Copy each line of the records that includes "Doctrine".

(Stored data)
╭──

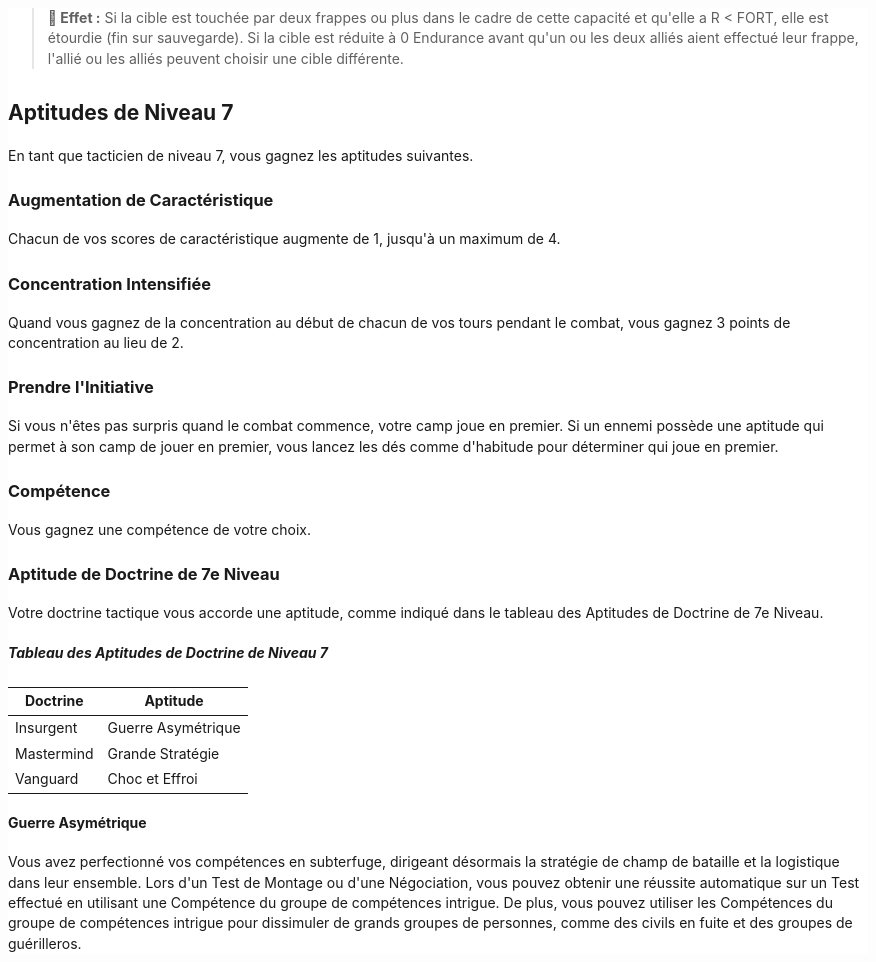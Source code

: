 > 
> **💫 Effet :** Si la cible est touchée par deux frappes ou plus dans le cadre de cette capacité et qu'elle a R < FORT, elle est étourdie (fin sur sauvegarde). Si la cible est réduite à 0 Endurance avant qu'un ou les deux alliés aient effectué leur frappe, l'allié ou les alliés peuvent choisir une cible différente.

## Aptitudes de Niveau 7

En tant que tacticien de niveau 7, vous gagnez les aptitudes suivantes.

### Augmentation de Caractéristique

Chacun de vos scores de caractéristique augmente de 1, jusqu'à un maximum de 4.

### Concentration Intensifiée

Quand vous gagnez de la concentration au début de chacun de vos tours pendant le combat, vous gagnez 3 points de concentration au lieu de 2.

### Prendre l'Initiative

Si vous n'êtes pas surpris quand le combat commence, votre camp joue en premier. Si un ennemi possède une aptitude qui permet à son camp de jouer en premier, vous lancez les dés comme d'habitude pour déterminer qui joue en premier.

### Compétence

Vous gagnez une compétence de votre choix.

### Aptitude de Doctrine de 7e Niveau

Votre doctrine tactique vous accorde une aptitude, comme indiqué dans le tableau des Aptitudes de Doctrine de 7e Niveau.

##### Tableau des Aptitudes de Doctrine de Niveau 7

| Doctrine   | Aptitude           |
|------------|--------------------|
| Insurgent  | Guerre Asymétrique |
| Mastermind | Grande Stratégie   |
| Vanguard   | Choc et Effroi     |

#### Guerre Asymétrique

Vous avez perfectionné vos compétences en subterfuge, dirigeant désormais la stratégie de champ de bataille et la logistique dans leur ensemble. Lors d'un Test de Montage ou d'une Négociation, vous pouvez obtenir une réussite automatique sur un Test effectué en utilisant une Compétence du groupe de compétences intrigue. De plus, vous pouvez utiliser les Compétences du groupe de compétences intrigue pour dissimuler de grands groupes de personnes, comme des civils en fuite et des groupes de guérilleros.
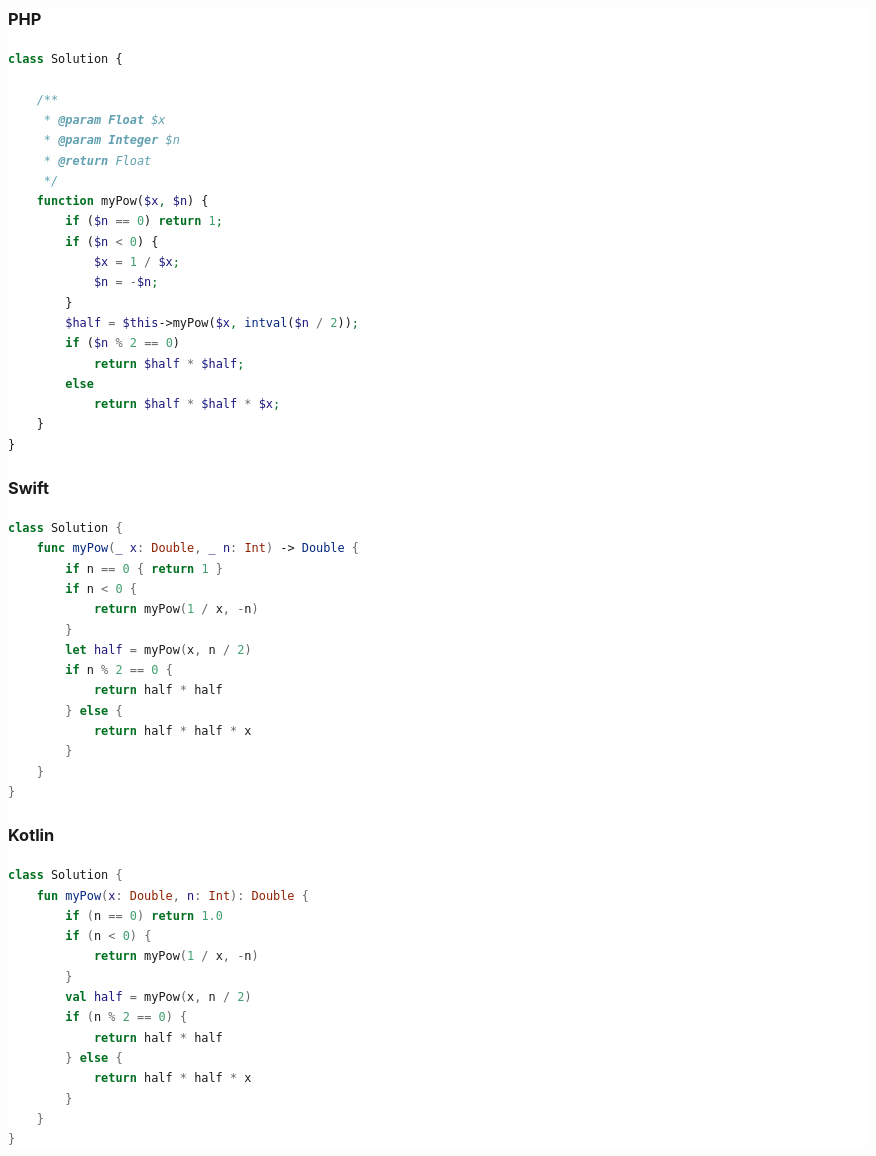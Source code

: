 ### PHP
```php
class Solution {

    /**
     * @param Float $x
     * @param Integer $n
     * @return Float
     */
    function myPow($x, $n) {
        if ($n == 0) return 1;
        if ($n < 0) {
            $x = 1 / $x;
            $n = -$n;
        }
        $half = $this->myPow($x, intval($n / 2));
        if ($n % 2 == 0)
            return $half * $half;
        else
            return $half * $half * $x;
    }
}
```

### Swift
```swift
class Solution {
    func myPow(_ x: Double, _ n: Int) -> Double {
        if n == 0 { return 1 }
        if n < 0 {
            return myPow(1 / x, -n)
        }
        let half = myPow(x, n / 2)
        if n % 2 == 0 {
            return half * half
        } else {
            return half * half * x
        }
    }
}
```

### Kotlin
```kotlin
class Solution {
    fun myPow(x: Double, n: Int): Double {
        if (n == 0) return 1.0
        if (n < 0) {
            return myPow(1 / x, -n)
        }
        val half = myPow(x, n / 2)
        if (n % 2 == 0) {
            return half * half
        } else {
            return half * half * x
        }
    }
}
```
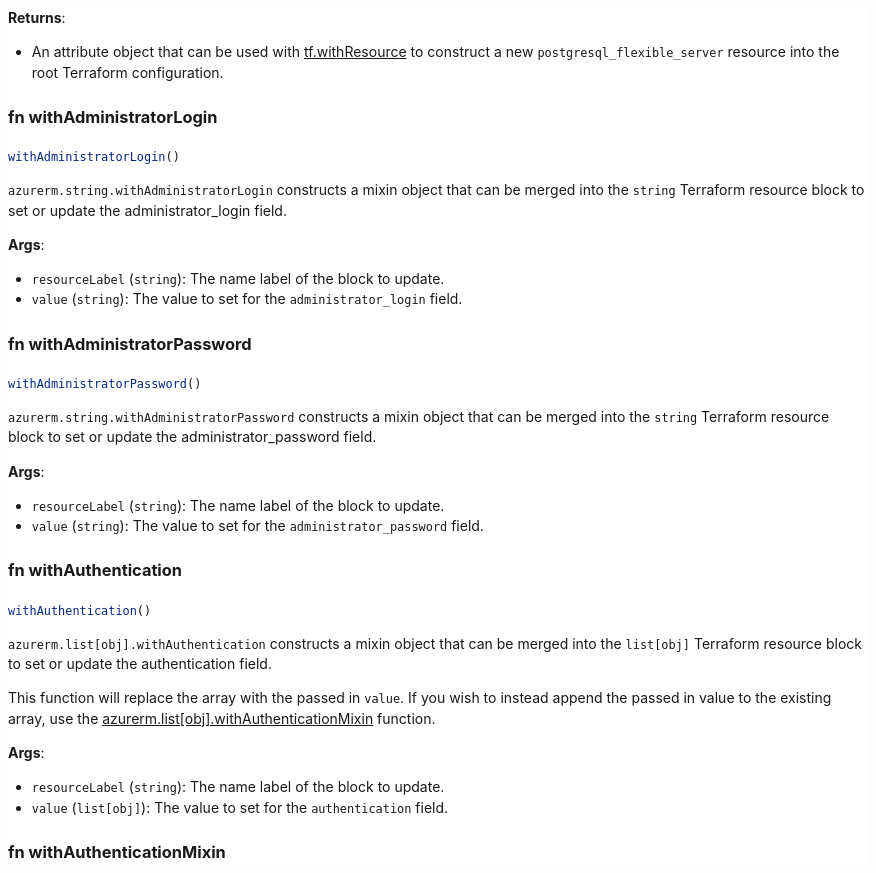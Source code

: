 **Returns**:
  - An attribute object that can be used with [tf.withResource](https://github.com/tf-libsonnet/core/tree/main/docs#fn-withresource) to construct a new `postgresql_flexible_server` resource into the root Terraform configuration.


### fn withAdministratorLogin

```ts
withAdministratorLogin()
```

`azurerm.string.withAdministratorLogin` constructs a mixin object that can be merged into the `string`
Terraform resource block to set or update the administrator_login field.



**Args**:
  - `resourceLabel` (`string`): The name label of the block to update.
  - `value` (`string`): The value to set for the `administrator_login` field.


### fn withAdministratorPassword

```ts
withAdministratorPassword()
```

`azurerm.string.withAdministratorPassword` constructs a mixin object that can be merged into the `string`
Terraform resource block to set or update the administrator_password field.



**Args**:
  - `resourceLabel` (`string`): The name label of the block to update.
  - `value` (`string`): The value to set for the `administrator_password` field.


### fn withAuthentication

```ts
withAuthentication()
```

`azurerm.list[obj].withAuthentication` constructs a mixin object that can be merged into the `list[obj]`
Terraform resource block to set or update the authentication field.

This function will replace the array with the passed in `value`. If you wish to instead append the
passed in value to the existing array, use the [azurerm.list[obj].withAuthenticationMixin](TODO) function.


**Args**:
  - `resourceLabel` (`string`): The name label of the block to update.
  - `value` (`list[obj]`): The value to set for the `authentication` field.


### fn withAuthenticationMixin
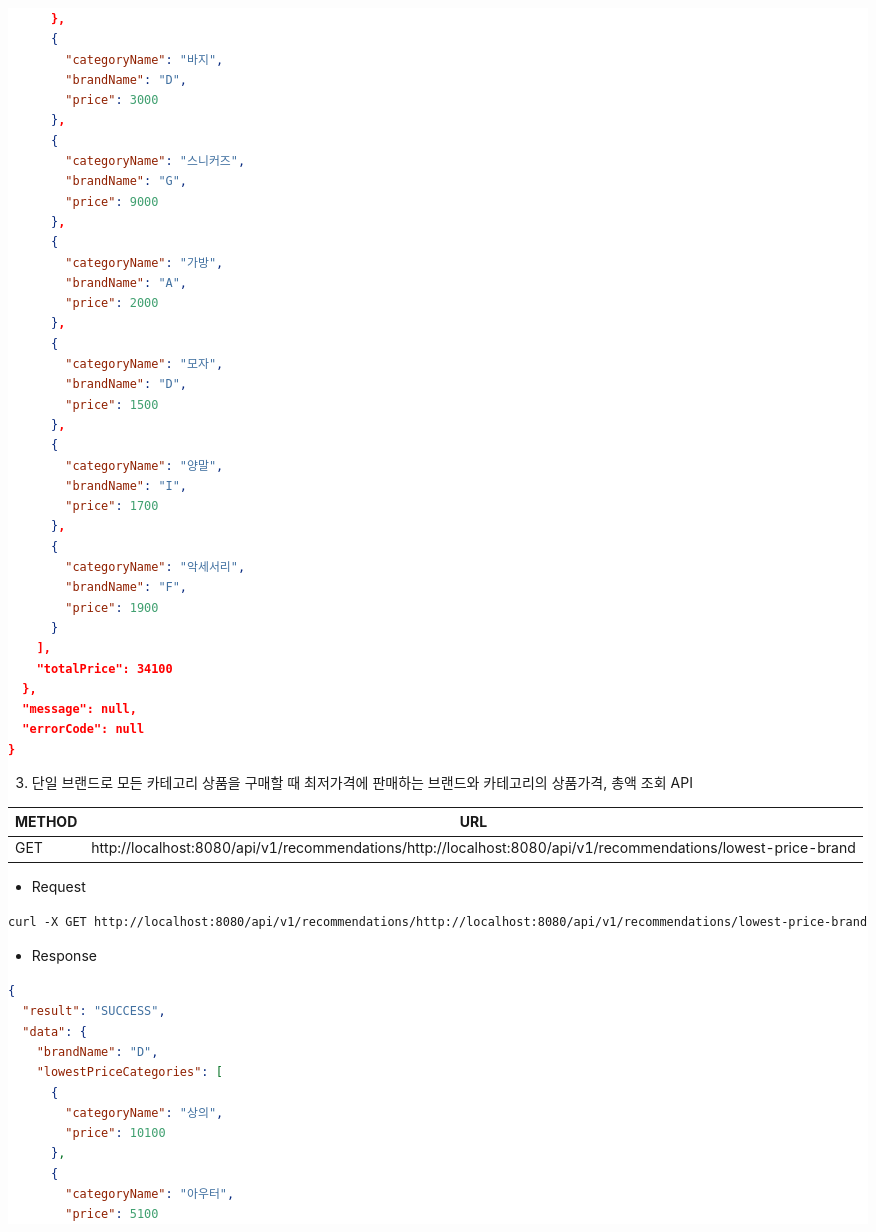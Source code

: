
 ``` json
      },
      {
        "categoryName": "바지",
        "brandName": "D",
        "price": 3000
      },
      {
        "categoryName": "스니커즈",
        "brandName": "G",
        "price": 9000
      },
      {
        "categoryName": "가방",
        "brandName": "A",
        "price": 2000
      },
      {
        "categoryName": "모자",
        "brandName": "D",
        "price": 1500
      },
      {
        "categoryName": "양말",
        "brandName": "I",
        "price": 1700
      },
      {
        "categoryName": "악세서리",
        "brandName": "F",
        "price": 1900
      }
    ],
    "totalPrice": 34100
  },
  "message": null,
  "errorCode": null
}
```

3. 단일 브랜드로 모든 카테고리 상품을 구매할 때 최저가격에 판매하는 브랜드와 카테고리의 상품가격, 총액 조회 API

| **METHOD** | **URL**                                                                                                      |
|------------|--------------------------------------------------------------------------------------------------------------|
| GET        | http://localhost:8080/api/v1/recommendations/http://localhost:8080/api/v1/recommendations/lowest-price-brand |

- Request

`curl -X GET http://localhost:8080/api/v1/recommendations/http://localhost:8080/api/v1/recommendations/lowest-price-brand`

- Response

``` json
{
  "result": "SUCCESS",
  "data": {
    "brandName": "D",
    "lowestPriceCategories": [
      {
        "categoryName": "상의",
        "price": 10100
      },
      {
        "categoryName": "아우터",
        "price": 5100
```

╰──

RESPONSE AREA
### Aptitude de Doctrine de 7e Niveau
Votre doctrine tactique vous accorde une aptitude, comme indiqué dans le tableau des Aptitudes de Doctrine de 7e Niveau.
##### Tableau des Aptitudes de Doctrine de Niveau 7
| Doctrine   | Aptitude           |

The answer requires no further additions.